1. Field of the Invention
This invention relates generally to uncooled infrared detectors and focal plane arrays, and more specifically to a method of fabricating a detector using rock salt as a removable substrate. The invention relates even more specifically to a method of fabricating a colossal magneto-resistive detector using a rock salt structure material.
2. Description of Related Art
Uncooled infrared thermal detectors have recently been developed into large-size focal plane arrays (hereinafter “FPA”). Use of a microbolometer is one successful method for infrared detection at room temperature. A microbolometer-type FPA typically employs vanadium oxide on silicon nitride with a micro-mechanically machined air bridge structure. The temperature coefficient of resistance for vanadium oxide is approximately 2%. The air bridge structure is built directly on a silicon readout integrated circuit (“ROIC”). Growth of detector materials directly on the ROIC restricts the material thin film growth temperature to less than 550° C. as a result of the thermal budget limitation associated with the ROIC.

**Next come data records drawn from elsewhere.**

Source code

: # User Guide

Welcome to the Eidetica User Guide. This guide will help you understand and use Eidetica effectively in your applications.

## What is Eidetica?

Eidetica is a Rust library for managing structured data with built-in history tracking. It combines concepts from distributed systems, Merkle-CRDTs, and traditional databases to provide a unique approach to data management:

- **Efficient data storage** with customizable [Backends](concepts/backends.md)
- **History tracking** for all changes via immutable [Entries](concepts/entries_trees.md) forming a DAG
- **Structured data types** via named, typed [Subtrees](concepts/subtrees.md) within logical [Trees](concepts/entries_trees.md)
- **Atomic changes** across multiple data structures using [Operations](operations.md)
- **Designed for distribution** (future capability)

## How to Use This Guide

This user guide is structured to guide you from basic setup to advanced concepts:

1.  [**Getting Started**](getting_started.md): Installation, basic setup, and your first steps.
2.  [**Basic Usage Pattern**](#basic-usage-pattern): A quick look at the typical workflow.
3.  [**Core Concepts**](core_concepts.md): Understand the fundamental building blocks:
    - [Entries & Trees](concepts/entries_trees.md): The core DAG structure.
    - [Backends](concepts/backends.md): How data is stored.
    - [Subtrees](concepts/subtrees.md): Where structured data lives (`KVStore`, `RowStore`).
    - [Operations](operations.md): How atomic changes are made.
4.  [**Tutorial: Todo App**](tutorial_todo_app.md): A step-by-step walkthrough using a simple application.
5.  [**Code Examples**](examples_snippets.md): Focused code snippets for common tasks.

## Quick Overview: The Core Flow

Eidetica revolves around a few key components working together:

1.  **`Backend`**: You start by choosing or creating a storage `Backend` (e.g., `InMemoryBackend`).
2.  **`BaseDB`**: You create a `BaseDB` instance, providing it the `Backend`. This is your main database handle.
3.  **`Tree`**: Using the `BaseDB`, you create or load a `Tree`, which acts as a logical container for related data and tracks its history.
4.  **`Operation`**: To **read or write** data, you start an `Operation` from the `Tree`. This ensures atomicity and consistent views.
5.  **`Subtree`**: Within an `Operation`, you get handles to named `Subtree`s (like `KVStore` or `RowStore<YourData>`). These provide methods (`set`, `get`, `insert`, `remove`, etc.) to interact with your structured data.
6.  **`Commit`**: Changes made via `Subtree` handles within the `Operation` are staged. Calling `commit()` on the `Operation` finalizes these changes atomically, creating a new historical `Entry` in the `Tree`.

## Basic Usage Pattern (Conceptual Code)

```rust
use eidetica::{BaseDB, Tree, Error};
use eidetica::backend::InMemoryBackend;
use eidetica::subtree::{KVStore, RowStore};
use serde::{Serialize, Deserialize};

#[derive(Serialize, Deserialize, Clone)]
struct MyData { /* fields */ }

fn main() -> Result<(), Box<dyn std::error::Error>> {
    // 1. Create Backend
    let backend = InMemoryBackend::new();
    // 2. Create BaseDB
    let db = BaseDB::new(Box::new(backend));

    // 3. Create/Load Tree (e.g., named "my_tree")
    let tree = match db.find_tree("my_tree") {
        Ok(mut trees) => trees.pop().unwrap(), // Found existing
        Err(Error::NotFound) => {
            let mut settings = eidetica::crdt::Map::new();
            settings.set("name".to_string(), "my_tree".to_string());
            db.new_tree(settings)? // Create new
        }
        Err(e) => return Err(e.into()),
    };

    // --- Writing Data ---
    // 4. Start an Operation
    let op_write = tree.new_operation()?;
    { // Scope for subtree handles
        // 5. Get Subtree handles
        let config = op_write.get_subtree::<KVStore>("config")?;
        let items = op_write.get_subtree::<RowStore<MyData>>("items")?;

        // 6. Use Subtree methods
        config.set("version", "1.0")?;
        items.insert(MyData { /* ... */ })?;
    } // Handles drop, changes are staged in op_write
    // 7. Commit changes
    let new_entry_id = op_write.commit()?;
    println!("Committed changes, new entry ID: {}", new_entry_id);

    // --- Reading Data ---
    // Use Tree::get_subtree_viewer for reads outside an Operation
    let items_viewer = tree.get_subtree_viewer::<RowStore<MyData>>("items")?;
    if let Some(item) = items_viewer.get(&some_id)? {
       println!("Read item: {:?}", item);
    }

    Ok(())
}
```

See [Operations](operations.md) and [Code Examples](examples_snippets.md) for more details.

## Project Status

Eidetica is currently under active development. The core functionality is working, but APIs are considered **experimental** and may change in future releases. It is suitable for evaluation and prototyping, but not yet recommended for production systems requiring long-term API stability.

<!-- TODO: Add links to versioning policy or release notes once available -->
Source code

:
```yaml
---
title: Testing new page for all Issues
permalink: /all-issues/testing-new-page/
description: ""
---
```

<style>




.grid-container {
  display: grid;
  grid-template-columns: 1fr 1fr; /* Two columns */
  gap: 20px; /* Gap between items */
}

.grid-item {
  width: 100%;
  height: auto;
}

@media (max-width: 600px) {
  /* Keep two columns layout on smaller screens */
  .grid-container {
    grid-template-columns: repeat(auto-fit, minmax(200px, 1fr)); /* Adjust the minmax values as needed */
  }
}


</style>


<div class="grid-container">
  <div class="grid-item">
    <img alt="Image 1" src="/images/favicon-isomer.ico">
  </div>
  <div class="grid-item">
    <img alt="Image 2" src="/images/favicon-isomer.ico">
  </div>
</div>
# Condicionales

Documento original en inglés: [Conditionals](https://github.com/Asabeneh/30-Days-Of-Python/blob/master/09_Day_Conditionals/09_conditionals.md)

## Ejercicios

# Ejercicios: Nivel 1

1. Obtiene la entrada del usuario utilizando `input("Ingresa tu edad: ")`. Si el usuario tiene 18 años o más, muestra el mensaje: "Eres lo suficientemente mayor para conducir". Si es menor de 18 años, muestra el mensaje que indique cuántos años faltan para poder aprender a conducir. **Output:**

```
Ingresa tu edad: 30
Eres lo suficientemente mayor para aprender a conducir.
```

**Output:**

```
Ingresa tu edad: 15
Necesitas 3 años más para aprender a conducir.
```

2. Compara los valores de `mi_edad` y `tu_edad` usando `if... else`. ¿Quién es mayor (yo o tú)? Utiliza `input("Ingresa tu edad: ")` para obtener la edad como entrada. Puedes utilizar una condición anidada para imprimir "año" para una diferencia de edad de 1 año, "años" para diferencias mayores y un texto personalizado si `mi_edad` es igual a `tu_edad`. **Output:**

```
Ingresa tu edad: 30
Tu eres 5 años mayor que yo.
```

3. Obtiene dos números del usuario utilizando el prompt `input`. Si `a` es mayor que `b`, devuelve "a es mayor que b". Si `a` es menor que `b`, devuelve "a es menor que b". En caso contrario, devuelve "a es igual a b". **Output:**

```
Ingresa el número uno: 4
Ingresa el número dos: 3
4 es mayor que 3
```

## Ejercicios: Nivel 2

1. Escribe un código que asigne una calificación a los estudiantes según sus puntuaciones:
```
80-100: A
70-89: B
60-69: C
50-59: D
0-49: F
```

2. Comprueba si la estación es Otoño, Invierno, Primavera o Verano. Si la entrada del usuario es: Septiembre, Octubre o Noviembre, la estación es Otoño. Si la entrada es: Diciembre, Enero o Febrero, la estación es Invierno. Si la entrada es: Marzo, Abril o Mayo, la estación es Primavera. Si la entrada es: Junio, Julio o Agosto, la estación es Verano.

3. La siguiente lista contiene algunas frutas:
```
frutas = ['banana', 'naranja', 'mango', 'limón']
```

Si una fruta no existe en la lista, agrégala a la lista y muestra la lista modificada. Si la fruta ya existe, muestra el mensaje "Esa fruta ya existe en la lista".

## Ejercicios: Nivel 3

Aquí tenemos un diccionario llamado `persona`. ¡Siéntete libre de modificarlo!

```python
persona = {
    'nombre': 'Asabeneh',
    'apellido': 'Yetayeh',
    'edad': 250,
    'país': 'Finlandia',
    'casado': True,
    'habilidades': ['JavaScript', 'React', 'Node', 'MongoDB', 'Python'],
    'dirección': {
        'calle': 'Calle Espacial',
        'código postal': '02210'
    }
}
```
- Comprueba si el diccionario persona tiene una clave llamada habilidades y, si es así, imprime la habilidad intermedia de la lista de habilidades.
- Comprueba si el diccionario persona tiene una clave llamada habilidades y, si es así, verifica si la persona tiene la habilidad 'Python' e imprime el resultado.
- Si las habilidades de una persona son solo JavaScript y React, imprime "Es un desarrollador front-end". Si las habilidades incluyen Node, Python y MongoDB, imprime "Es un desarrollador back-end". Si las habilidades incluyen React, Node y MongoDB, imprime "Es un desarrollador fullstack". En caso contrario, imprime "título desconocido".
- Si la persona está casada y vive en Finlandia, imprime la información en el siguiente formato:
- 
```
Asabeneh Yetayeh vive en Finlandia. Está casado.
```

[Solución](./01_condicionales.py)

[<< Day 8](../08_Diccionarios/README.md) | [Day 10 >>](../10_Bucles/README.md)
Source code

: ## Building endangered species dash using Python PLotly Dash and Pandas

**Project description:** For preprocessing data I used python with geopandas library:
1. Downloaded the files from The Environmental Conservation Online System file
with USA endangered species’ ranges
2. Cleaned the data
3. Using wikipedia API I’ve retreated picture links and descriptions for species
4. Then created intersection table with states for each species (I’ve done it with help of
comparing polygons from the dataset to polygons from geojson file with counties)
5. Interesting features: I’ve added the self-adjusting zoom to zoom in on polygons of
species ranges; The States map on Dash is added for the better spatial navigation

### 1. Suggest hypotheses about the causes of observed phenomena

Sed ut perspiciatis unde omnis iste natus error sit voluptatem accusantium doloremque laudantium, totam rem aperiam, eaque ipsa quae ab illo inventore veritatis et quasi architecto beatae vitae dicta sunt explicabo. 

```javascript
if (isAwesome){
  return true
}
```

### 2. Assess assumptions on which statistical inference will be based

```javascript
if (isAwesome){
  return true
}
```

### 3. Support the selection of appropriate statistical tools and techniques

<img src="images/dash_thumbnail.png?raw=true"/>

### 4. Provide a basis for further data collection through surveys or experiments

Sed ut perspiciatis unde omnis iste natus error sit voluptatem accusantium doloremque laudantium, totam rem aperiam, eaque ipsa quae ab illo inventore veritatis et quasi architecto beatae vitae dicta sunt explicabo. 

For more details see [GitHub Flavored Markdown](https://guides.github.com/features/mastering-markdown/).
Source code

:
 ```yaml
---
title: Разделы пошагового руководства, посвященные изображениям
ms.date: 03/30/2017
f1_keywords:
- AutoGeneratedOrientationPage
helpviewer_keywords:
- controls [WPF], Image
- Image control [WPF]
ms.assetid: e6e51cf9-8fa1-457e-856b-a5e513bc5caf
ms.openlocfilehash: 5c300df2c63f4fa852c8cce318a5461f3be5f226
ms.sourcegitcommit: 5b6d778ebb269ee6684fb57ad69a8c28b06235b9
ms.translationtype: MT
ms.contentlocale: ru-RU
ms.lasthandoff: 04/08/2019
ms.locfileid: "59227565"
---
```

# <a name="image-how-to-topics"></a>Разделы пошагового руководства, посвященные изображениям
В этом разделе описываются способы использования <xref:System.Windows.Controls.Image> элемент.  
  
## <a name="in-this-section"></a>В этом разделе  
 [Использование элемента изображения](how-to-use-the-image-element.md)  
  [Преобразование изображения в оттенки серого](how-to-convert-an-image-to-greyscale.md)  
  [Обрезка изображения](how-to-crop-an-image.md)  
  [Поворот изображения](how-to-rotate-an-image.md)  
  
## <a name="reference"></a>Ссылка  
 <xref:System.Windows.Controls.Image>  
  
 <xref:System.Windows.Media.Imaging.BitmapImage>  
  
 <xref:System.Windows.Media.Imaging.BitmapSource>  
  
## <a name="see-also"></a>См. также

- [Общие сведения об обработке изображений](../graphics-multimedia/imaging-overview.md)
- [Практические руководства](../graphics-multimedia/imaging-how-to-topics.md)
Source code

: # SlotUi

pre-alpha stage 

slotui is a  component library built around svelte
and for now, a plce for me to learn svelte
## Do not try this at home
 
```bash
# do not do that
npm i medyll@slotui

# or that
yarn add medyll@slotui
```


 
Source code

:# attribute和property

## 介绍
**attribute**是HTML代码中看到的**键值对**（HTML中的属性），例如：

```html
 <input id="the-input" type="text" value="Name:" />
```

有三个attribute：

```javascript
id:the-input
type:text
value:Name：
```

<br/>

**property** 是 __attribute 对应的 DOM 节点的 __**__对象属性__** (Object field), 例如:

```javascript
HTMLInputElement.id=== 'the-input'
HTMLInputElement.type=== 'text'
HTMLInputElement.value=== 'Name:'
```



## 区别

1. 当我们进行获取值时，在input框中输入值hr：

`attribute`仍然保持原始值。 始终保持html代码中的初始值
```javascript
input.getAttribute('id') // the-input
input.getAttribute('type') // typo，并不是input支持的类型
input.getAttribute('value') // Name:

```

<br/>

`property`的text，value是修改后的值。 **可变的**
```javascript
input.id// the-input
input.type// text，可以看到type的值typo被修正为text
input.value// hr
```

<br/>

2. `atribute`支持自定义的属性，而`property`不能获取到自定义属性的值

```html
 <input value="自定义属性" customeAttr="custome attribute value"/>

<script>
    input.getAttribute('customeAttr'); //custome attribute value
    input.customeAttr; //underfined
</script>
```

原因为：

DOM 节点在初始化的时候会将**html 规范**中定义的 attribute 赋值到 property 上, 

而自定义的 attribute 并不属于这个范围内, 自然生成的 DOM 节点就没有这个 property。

The use of colossal magneto-resistive (“CMR”) materials for uncooled infrared detectors is described in Goyal et al., A., AMaterial Characteristics of Perovskite Manganese Oxide Thin Films for Bolometric Applications, ′ Applied Physics Letters, Vol. 71 (17) (27 Oct. 1997), pp. 2535–2537. CMR materials demonstrate an exceptionally large change in resistance with temperature as they transition from a ferromagnetic to a non-ferromagnetic phase. The transition temperature can be adjusted through appropriate selection of materials and process conditions. The results have demonstrated the feasibility of growing CMR thin films on perovskite oxide material substrates such as LaAlO3 and SrTiO3 with a resultant temperature coefficient of resistance of greater than 7%. However, the temperature for growth of the CMR material, however, must be relatively high (i.e., greater than 700° C.), which makes it difficult to grow directly on the ROIC.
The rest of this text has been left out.